The use case is that 1000s of very small-sized files are uploaded to s3 every minute and all the incoming objects are to be processed and stored in a separate bucket using lambda. But using s3-object-create as a trigger will make many lambda invocations and concurrency needs to be taken care of. I am trying to batch process the newly created objects for every 5-10 minutes. S3 provides batch operations but it reports are generated everyday/week. Is there a service available that can help me?
-
I could ask AWS support to increase lambda concurrency if default 1000 is not enough. Have you considered that? Alterantively, set S3 events to SQS queue as target, and then process files from the sqs at the slower speed.Marcin– Marcin2021-02-05 06:51:37 +00:00Commented Feb 5, 2021 at 6:51
-
yes adding concurrency is a good option but that adds additional costs to the operations. Each file would require at max 2 secs for processing. So I want to increase timeout and make most use of lambda per invocation. The SQS queue seems to be more promising.Tamil Selvan– Tamil Selvan2021-02-05 07:00:21 +00:00Commented Feb 5, 2021 at 7:00
1 Answer
According to AWS documentation, S3 can publish "New object created events" to following destinations:
- Amazon SNS
- Amazon SQS
- AWS Lambda
In your case I would:
- Create SQS.
- Configure S3 Bucket to publish S3 new object events to SQS.
- Reconfigure your existing Lambda to subscribe to SQS.
- Configure batching for input SQS events.
Currently, the maximum batch size for SQS-Lambda subscription is 1000 events. But since your Lambda needs around 2 seconds to process single event, then you should start with something smaller, otherwise Lambda will timeout, because it won't be able to process all of the events.
Thanks to this, uploading X items to S3 will produce X / Y events, where Y is maximum batch size of SQS. For 1000 S3 items and batch size of 100, it will only invoke around 10 concurrent Lambda executions.
The AWS document mentioned above explains, how to publish S3 events to SQS. I won't explain it here, as it's more about implementation details.
Execution time
However you might run into a problem, where the processing is too slow, because Lambda will be processing probably events one-by-one in a loop.

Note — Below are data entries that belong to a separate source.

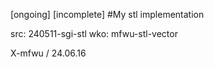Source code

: [ongoing] [incomplete]
#My stl implementation

src: 240511-sgi-stl
wko: mfwu-stl-vector

X-mfwu / 24.06.16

The workaround would be to use asynchronous processing and implementation depends what runtime you use for Lambda, for Node.js it would be very easy to achieve.
Also if you want to speed up the processing in other ways, simply reduce maximum batch size and increase Lambda memory configuration, so single execution will be processing smaller number of events and will have access to more CPU units.